The basic idea is simple, and carrying it out requires just a bit of bookkeeping. We will first pass to the case of an inclusion of torsion-free $D$-modules of equal rank $r > 0$ (possibly losing freeness of the larger module). There will then be nothing to do if $r=1$, and if $r > 1$ we use rank-induction to describe these modules compatibly as direct sums of invertible modules in such a way that for the ambient $D$-module all but one of the invertible direct summands is free.

Now for the actual argument.
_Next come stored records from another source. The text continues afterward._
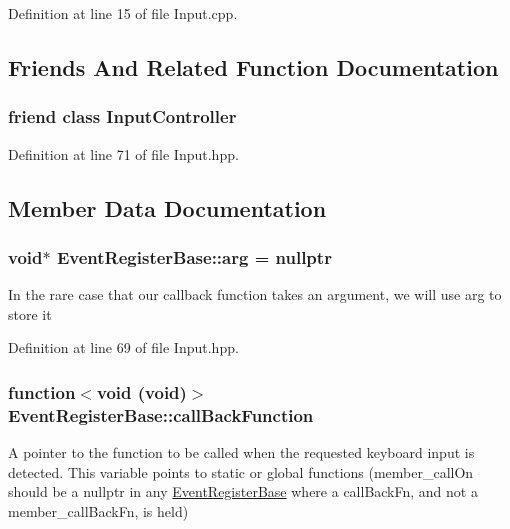 Definition at line 15 of file Input.\-cpp.



\subsection{Friends And Related Function Documentation}
\hypertarget{class_event_register_base_a083d5a8d8c2dd3a28d1f55d2965db0ab}{
\subsubsection[{Input\-Controller}]{\setlength{\rightskip}{0pt plus 5cm}friend class {\bf Input\-Controller}\hspace{0.3cm}{\ttfamily [friend]}}}\label{class_event_register_base_a083d5a8d8c2dd3a28d1f55d2965db0ab}


Definition at line 71 of file Input.\-hpp.



\subsection{Member Data Documentation}
\hypertarget{class_event_register_base_ad28e4551bc4710d3a79ff5d5f3f50543}{
\subsubsection[{arg}]{\setlength{\rightskip}{0pt plus 5cm}void$\ast$ Event\-Register\-Base\-::arg = nullptr\hspace{0.3cm}{\ttfamily [protected]}}}\label{class_event_register_base_ad28e4551bc4710d3a79ff5d5f3f50543}
In the rare case that our callback function takes an argument, we will use arg to store it 

Definition at line 69 of file Input.\-hpp.

\hypertarget{class_event_register_base_a8fcbaadc872f483e42426960e159d4b4}{
\subsubsection[{call\-Back\-Function}]{\setlength{\rightskip}{0pt plus 5cm}function$<$void (void)$>$ Event\-Register\-Base\-::call\-Back\-Function\hspace{0.3cm}{\ttfamily [protected]}}}\label{class_event_register_base_a8fcbaadc872f483e42426960e159d4b4}
A pointer to the function to be called when the requested keyboard input is detected. This variable points to static or global functions (member\-\_\-call\-On should be a nullptr in any \hyperlink{class_event_register_base}{Event\-Register\-Base} where a call\-Back\-Fn, and not a member\-\_\-call\-Back\-Fn, is held) 

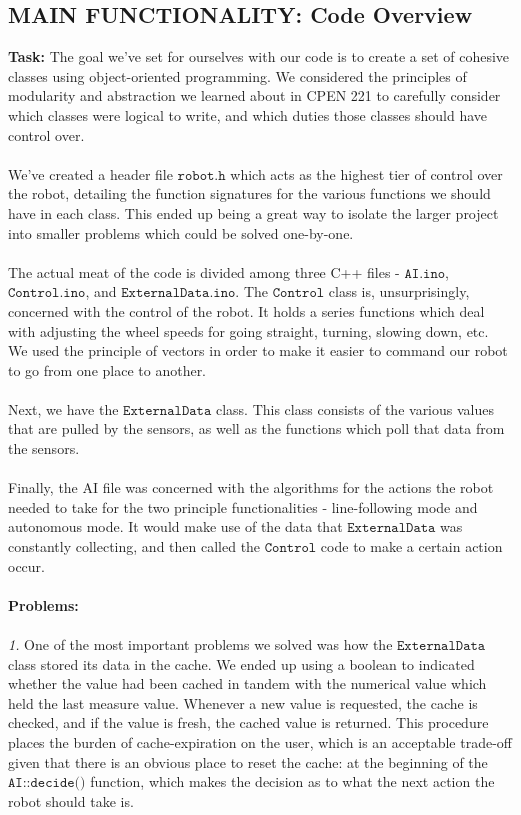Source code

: \documentclass[paper=a4, fontsize=11pt]{scrartcl}
\numberwithin{equation}{section}		%
\numberwithin{figure}{section}			%
\numberwithin{table}{section}				%
\begin{document}
{\subsection{MAIN FUNCTIONALITY: Code Overview}
\textbf{Task: } The goal we've set for ourselves with our code is to create a set of cohesive classes using object-oriented programming. We considered the principles of modularity and abstraction we learned about in CPEN 221 to carefully consider which classes were logical to write, and which duties those classes should have control over.
\\\\
We've created a header file $\texttt{robot.h}$ which acts as the highest tier of control over the robot, detailing the function signatures for the various functions we should have in each class. This ended up being a great way to isolate the larger project into smaller problems which could be solved one-by-one. 
\\\\
The actual meat of the code is divided among three C++ files - $\texttt{AI.ino}$, $\texttt{Control.ino}$, and $\texttt{ExternalData.ino}$. The $\texttt{Control}$ class is, unsurprisingly, concerned with the control of the robot. It holds a series functions which deal with adjusting the wheel speeds for going straight, turning, slowing down, etc. We used the principle of vectors in order to make it easier to command our robot to go from one place to another.
\\\\
Next, we have the $\texttt{ExternalData}$ class. This class consists of the various values that are pulled by the sensors, as well as the functions which poll that data from the sensors.
\\\\
Finally, the AI file was concerned with the algorithms for the actions the robot needed to take for the two principle functionalities - line-following mode and autonomous mode. It would make use of the data that $\texttt{ExternalData}$ was constantly collecting, and then called the $\texttt{Control}$ code to make a certain action occur.
\\\\
\textbf{Problems: }
\\\\
\textit{1. }One of the most important problems we solved was how the $\texttt{ExternalData}$ class stored its data in the cache. We ended up using a boolean to indicated whether the value had been cached in tandem with the numerical value which held the last measure value. Whenever a new value is requested, the cache is checked, and if the value is fresh, the cached value is returned. This procedure places the burden of cache-expiration on the user, which is an acceptable trade-off given that there is an obvious place to reset the cache: at the beginning of the $\texttt{AI::decide()}$ function, which makes the decision as to what the next action the robot should take is.
}
\end{document}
Let $M' \subset D^n$ be the saturation of $M$ (i.e., $D^n \cap (K \otimes_D M)$ inside $K \otimes_D D^n$, where $K = {\rm{Frac}}(R)$), so $D^n/M'$ is torsion-free and hence projective. Thus, $D^n \twoheadrightarrow D^n/M'$ splits, which is to say $D^n = M' \oplus N$ for some $D$-submodule $N$ of $D^n$. Passing to top exterior powers, the invertible $D$-modules $\det M'$ and $\det N$ are inverse to each other. Define $H = \det N$ as a $D$-module; this can be identified with a fractional ideal by choosing a $K$-basis of $K \otimes_D \det N$.
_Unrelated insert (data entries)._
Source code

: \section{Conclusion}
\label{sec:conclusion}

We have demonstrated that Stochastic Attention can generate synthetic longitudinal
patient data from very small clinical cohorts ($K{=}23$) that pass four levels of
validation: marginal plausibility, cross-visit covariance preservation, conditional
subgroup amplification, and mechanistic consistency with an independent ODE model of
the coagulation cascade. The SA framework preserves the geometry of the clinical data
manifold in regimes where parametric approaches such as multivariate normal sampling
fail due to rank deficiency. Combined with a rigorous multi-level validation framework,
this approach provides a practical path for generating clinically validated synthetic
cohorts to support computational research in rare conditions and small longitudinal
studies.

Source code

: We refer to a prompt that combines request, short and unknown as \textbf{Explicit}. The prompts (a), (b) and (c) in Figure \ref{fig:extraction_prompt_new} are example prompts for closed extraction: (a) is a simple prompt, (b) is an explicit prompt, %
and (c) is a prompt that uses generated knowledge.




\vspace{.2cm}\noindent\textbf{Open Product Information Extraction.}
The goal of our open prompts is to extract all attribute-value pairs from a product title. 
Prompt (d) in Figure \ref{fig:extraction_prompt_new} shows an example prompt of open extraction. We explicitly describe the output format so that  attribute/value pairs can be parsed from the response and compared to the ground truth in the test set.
Letting $r = \dim_K (K \otimes_D M)$, so $n-r = \dim_K (K \otimes_D N)$, if $n-r > 0$ then we have $N \simeq D^{n-r-1} \oplus H$ and $M' \simeq D^{r-1} \oplus H^{-1}$. Thus, we can replace $D^n$ with $M'$ to reduce to showing that if $M_1 \subset M_2$ is an inclusion of finitely generated projective $D$-modules with common generic rank $r > 0$ then an isomorphism $M_2 \simeq D^{r-1} \oplus L$ with invertible $L$ (which always exists, necessarily with $L \simeq \det M_2$ as $D$-modules) can be chosen so that the direct sum decomposition is compatible with $M_1$ in the sense that $M_1$ is the direct sum of its intersections with each of those rank-1 direct summands of $M_2$; i.e., it identifies $M_1$ with $J_1 \oplus \dots \oplus J_{r-1} \oplus J_r L$ for nonzero ideals $J_1, \dots, J_r \subset D$.

The case $r=1$ is obvious, so we may assume $r > 1$. Since $D^{r-1}$ occurs as a direct summand of $M_2$, we can find a quotient map $q_2:M_2 \twoheadrightarrow D$. Let $N_2 = \ker q_2$, and $N_1 = M_1 \cap N_2 = \ker q_1$ where $q_1 = q_2|_{M_1}$. Note that $q_1(M_1) \subset D$ is a nonzero integral ideal $I$.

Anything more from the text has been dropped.